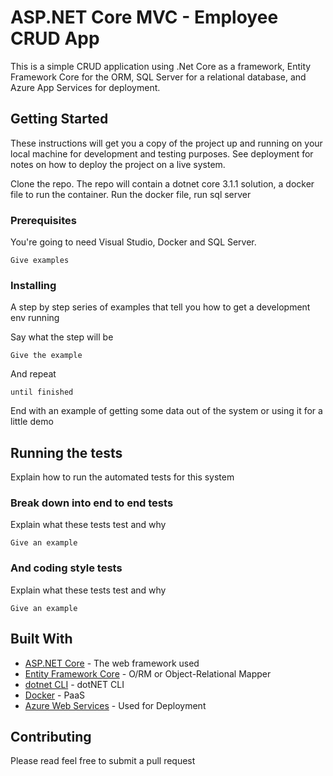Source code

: # ASP.NET Core MVC - Employee CRUD App

This is a simple CRUD application using .Net Core as a framework, Entity Framework Core for the ORM, SQL Server for a relational database, and Azure App Services for deployment.


## Getting Started

These instructions will get you a copy of the project up and running on your local machine for development and testing purposes. See deployment for notes on how to deploy the project on a live system.

Clone the repo. The repo will contain a dotnet core 3.1.1 solution, a docker file to run the container. Run the docker file, run sql server

### Prerequisites

You're going to need Visual Studio, Docker and SQL Server.

```
Give examples
```

### Installing

A step by step series of examples that tell you how to get a development env running

Say what the step will be

```
Give the example
```

And repeat

```
until finished
```

End with an example of getting some data out of the system or using it for a little demo

## Running the tests

Explain how to run the automated tests for this system

### Break down into end to end tests

Explain what these tests test and why

```
Give an example
```

### And coding style tests

Explain what these tests test and why

```
Give an example
```



## Built With

* [ASP.NET Core](https://docs.microsoft.com/en-us/aspnet/core/?view=aspnetcore-3.1) - The web framework used
* [Entity Framework Core](https://docs.microsoft.com/en-us/ef/core/) - O/RM or Object-Relational Mapper
* [dotnet CLI](https://docs.microsoft.com/en-us/nuget/quickstart/install-and-use-a-package-using-the-dotnet-cli) - dotNET CLI
* [Docker](https://www.docker.com/) - PaaS
* [Azure Web Services](https://rometools.github.io/rome/) - Used for Deployment

## Contributing

Please read feel free to submit a pull request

Work to complete ▸
Tally up the lines in the preceding listing that contain the string "CRUD". Respond with the number and nothing else.

Response to this exercise ▸
2